Another thing to consider about integrating an FPGA, memory and advanced ADCs on a single chip is the looming possibility of a new completely different ADC architecture on the near horizon, which would highly devalue the single chip investment in an FPGA, ADC & Memory.
Something along the lines of the Non-Uniform Sampling type where the "waveform information" is captured in both time and amplitude, and no conventional analog anti-aliasing filter required since the anti-aliasing is "performed" post ADC capture.
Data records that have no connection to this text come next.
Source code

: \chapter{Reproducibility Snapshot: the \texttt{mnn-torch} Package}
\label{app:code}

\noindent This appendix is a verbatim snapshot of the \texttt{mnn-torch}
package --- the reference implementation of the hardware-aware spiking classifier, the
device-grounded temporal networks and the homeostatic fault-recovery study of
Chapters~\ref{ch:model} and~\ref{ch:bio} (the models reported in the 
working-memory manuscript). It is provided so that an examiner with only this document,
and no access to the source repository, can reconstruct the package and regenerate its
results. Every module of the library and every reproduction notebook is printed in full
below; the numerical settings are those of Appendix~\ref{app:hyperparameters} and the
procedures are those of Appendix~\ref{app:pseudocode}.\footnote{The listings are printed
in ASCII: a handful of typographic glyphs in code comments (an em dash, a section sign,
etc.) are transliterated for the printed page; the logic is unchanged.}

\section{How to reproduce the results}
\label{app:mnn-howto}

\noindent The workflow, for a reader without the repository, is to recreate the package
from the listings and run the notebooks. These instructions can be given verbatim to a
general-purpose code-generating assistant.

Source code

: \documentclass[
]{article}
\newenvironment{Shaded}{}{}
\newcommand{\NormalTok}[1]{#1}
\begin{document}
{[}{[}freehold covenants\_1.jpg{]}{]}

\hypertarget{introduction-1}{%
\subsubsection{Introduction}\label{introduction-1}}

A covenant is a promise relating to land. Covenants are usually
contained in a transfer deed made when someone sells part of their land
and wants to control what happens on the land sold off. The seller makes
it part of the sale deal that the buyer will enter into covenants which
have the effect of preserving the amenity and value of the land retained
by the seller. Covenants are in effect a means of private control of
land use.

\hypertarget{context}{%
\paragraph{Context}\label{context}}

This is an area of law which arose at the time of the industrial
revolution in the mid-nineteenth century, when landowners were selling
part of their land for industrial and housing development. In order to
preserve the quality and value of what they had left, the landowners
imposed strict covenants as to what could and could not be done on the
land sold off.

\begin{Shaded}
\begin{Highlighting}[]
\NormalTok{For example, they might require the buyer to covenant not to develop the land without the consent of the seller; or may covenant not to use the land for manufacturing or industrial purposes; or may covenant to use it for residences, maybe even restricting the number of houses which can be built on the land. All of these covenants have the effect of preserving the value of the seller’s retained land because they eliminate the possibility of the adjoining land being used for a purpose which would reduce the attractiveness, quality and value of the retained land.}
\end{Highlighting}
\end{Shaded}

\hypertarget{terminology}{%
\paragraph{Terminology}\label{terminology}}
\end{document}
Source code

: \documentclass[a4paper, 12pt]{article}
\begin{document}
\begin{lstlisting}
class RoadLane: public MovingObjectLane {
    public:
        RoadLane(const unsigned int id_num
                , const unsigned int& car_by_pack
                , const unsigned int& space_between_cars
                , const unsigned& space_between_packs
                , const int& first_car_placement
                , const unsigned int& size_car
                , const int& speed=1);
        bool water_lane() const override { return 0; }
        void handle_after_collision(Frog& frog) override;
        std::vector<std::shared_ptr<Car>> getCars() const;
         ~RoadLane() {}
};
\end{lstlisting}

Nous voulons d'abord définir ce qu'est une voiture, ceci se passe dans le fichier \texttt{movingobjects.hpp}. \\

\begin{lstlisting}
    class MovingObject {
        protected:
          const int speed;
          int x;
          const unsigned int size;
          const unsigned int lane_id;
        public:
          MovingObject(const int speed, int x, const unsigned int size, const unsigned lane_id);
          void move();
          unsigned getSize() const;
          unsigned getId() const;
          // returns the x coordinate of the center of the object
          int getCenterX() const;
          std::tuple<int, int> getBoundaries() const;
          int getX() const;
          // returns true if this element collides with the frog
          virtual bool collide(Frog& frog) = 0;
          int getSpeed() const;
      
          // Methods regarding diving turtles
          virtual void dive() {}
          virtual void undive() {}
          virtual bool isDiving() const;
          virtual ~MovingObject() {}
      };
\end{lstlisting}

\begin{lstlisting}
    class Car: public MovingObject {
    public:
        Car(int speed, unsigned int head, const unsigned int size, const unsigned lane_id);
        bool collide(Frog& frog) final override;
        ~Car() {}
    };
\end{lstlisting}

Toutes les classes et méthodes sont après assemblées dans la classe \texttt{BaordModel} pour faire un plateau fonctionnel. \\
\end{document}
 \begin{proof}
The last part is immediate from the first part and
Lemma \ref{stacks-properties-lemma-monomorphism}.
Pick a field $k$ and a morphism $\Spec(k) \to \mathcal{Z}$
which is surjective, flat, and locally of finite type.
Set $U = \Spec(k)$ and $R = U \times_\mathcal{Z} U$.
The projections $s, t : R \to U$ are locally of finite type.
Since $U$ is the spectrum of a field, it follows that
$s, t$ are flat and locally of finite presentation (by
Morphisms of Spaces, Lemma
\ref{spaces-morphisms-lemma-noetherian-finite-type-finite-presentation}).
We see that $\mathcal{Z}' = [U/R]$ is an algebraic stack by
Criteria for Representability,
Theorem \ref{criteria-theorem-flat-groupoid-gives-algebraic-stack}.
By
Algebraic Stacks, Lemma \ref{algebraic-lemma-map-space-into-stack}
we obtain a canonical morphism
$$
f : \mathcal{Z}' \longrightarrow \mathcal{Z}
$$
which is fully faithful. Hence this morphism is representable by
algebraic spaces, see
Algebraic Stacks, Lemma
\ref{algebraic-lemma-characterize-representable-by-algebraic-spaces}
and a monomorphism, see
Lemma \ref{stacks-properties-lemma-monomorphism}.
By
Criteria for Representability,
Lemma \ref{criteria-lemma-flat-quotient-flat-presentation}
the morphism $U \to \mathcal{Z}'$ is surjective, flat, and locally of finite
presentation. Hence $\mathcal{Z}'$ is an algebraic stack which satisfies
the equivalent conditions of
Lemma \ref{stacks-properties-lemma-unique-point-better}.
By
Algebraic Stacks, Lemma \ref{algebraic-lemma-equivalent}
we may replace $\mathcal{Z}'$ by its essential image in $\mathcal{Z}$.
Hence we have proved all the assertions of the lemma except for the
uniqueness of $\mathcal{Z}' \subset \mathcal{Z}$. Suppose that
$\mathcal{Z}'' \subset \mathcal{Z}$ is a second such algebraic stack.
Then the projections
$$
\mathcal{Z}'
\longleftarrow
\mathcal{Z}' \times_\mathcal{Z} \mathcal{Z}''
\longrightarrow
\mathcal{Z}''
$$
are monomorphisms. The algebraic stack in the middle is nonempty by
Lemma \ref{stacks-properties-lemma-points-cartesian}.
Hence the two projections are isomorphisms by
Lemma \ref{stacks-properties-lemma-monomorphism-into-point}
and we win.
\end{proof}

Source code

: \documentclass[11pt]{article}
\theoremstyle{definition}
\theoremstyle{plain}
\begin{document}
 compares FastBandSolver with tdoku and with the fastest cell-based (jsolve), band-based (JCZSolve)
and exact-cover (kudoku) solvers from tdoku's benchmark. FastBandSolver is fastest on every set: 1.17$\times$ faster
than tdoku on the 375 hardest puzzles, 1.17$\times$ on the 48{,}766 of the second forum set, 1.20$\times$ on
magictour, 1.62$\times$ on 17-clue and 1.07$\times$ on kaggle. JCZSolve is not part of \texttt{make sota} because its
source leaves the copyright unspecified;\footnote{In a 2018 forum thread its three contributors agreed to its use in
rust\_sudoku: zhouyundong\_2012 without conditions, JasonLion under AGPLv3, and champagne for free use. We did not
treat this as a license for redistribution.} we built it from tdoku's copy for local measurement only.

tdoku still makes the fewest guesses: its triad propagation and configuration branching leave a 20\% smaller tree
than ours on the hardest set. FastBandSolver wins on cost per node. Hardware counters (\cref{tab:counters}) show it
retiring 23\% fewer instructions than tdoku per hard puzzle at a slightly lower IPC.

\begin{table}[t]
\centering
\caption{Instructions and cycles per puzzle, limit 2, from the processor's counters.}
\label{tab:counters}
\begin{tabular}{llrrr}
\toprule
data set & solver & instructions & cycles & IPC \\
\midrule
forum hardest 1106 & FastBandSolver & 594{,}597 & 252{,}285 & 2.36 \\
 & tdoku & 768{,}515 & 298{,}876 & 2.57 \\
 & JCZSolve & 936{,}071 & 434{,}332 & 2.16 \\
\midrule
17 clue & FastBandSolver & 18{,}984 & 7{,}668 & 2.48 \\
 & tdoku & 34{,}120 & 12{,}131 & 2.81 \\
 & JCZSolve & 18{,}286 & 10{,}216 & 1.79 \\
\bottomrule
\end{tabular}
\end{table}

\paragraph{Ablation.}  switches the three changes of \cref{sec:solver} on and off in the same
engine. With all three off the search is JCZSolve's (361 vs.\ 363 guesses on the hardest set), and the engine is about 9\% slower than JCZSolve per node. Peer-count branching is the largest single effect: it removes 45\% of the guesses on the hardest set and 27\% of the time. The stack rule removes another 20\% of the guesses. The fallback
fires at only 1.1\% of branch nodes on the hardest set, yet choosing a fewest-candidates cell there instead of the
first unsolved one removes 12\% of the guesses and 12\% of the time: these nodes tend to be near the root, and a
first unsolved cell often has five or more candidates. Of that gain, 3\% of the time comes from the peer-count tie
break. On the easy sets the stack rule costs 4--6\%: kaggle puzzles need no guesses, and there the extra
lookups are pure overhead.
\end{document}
SOTA Chip Integration values high quantity usage, where test equipment doesn't qualify. In today's SOTA processes, design cost are astronomical and only justifiable in massive $ markets. Back when LeCroy did their $1M scope they utilized IBMs SiGe BiCMOS 7HP and 8HP process which supported only 180 and 130nm CMOS respectively, and the chip design costs were probably in the few 10s of million $ per chip. Since the CMOS is what the Processors, FPGA & Memory are built in, those features sizes in 7HP and 8HP limit what one can do with CMOS on the these BiCMOS processes, and thus prevented any worthwhile digital implementations on these chips (BTW this is the achilles heal of SiGe BiCMOS!!). Todays design costs in SOTA CMOS are probably 10 to 30 times the investment LeCroy made way back with 7 & 8HP.
So smart test equipment $ likely will focus on just the advanced ADC in whatever process makes sense, and use whatever FPGA & memory required, or roll a custom digital only ASIC which is not an FPGA in whatever processes makes sense. Also don't forget that cramming a bunch of stuff on a single chip increases the chip size, and memory takes up a bunch of space, and chip cost grows exponentially with size.
A complex high performing scope architecture, with FPGA, ADCs, and lots of memory will require an advanced small feature CMOS process to cram everything on a producible size chip, and the design cost and process cost will be unjustifiable considered the limited market.